Return the lines that run from the beginning of the entries to the line holding "semana | 97% → 99% |", inclusive, and drop the pictures.

_ _ _ _ _ _ _

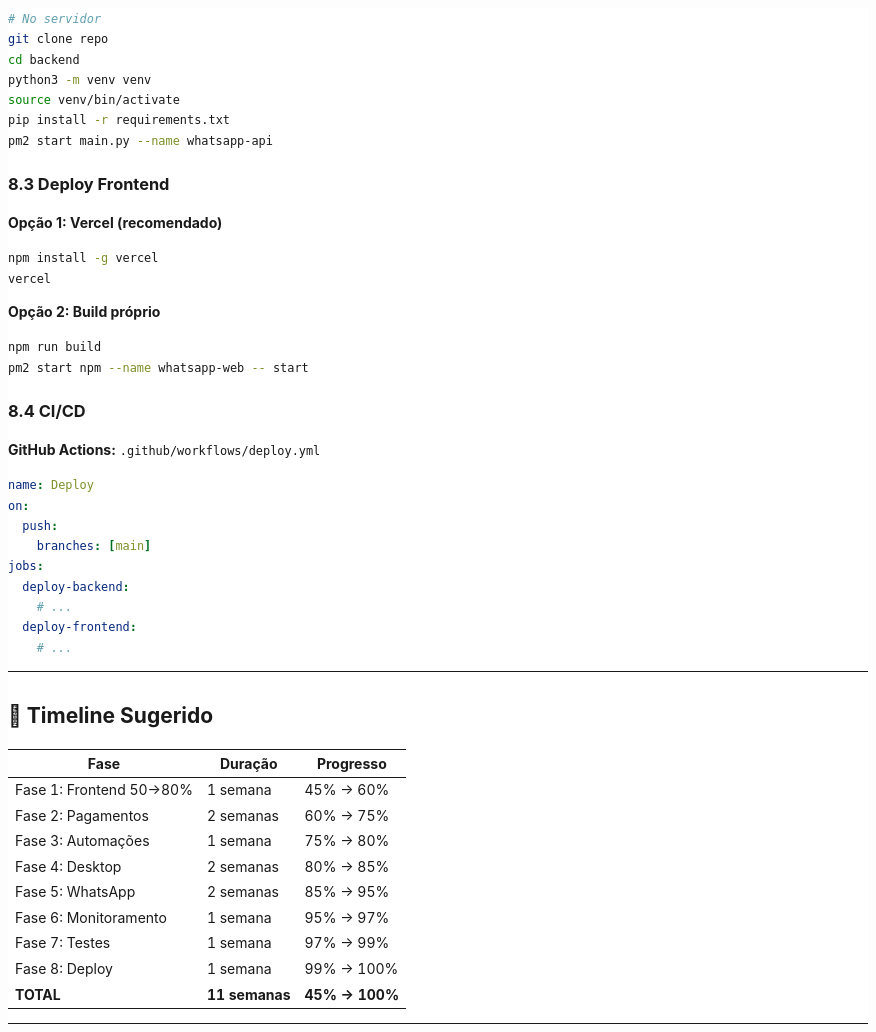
 ```bash
# No servidor
git clone repo
cd backend
python3 -m venv venv
source venv/bin/activate
pip install -r requirements.txt
pm2 start main.py --name whatsapp-api
```

### 8.3 Deploy Frontend

**Opção 1: Vercel (recomendado)**
```bash
npm install -g vercel
vercel
```

**Opção 2: Build próprio**
```bash
npm run build
pm2 start npm --name whatsapp-web -- start
```

### 8.4 CI/CD

**GitHub Actions:** `.github/workflows/deploy.yml`

```yaml
name: Deploy
on:
  push:
    branches: [main]
jobs:
  deploy-backend:
    # ...
  deploy-frontend:
    # ...
```

---

## 📅 Timeline Sugerido

| Fase | Duração | Progresso |
|------|---------|-----------|
| Fase 1: Frontend 50→80% | 1 semana | 45% → 60% |
| Fase 2: Pagamentos | 2 semanas | 60% → 75% |
| Fase 3: Automações | 1 semana | 75% → 80% |
| Fase 4: Desktop | 2 semanas | 80% → 85% |
| Fase 5: WhatsApp | 2 semanas | 85% → 95% |
| Fase 6: Monitoramento | 1 semana | 95% → 97% |
| Fase 7: Testes | 1 semana | 97% → 99% |
| Fase 8: Deploy | 1 semana | 99% → 100% |
| **TOTAL** | **11 semanas** | **45% → 100%** |

---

_ _ _ _ _ _ _

## Solved exercise
 ```bash
# No servidor
git clone repo
cd backend
python3 -m venv venv
source venv/bin/activate
pip install -r requirements.txt
pm2 start main.py --name whatsapp-api
```

### 8.3 Deploy Frontend

**Opção 1: Vercel (recomendado)**
```bash
npm install -g vercel
vercel
```

**Opção 2: Build próprio**
```bash
npm run build
pm2 start npm --name whatsapp-web -- start
```

### 8.4 CI/CD

**GitHub Actions:** `.github/workflows/deploy.yml`

```yaml
name: Deploy
on:
  push:
    branches: [main]
jobs:
  deploy-backend:
    # ...
  deploy-frontend:
    # ...
```

---

## 📅 Timeline Sugerido

| Fase | Duração | Progresso |
|------|---------|-----------|
| Fase 1: Frontend 50→80% | 1 semana | 45% → 60% |
| Fase 2: Pagamentos | 2 semanas | 60% → 75% |
| Fase 3: Automações | 1 semana | 75% → 80% |
| Fase 4: Desktop | 2 semanas | 80% → 85% |
| Fase 5: WhatsApp | 2 semanas | 85% → 95% |
| Fase 6: Monitoramento | 1 semana | 95% → 97% |
| Fase 7: Testes | 1 semana | 97% → 99% |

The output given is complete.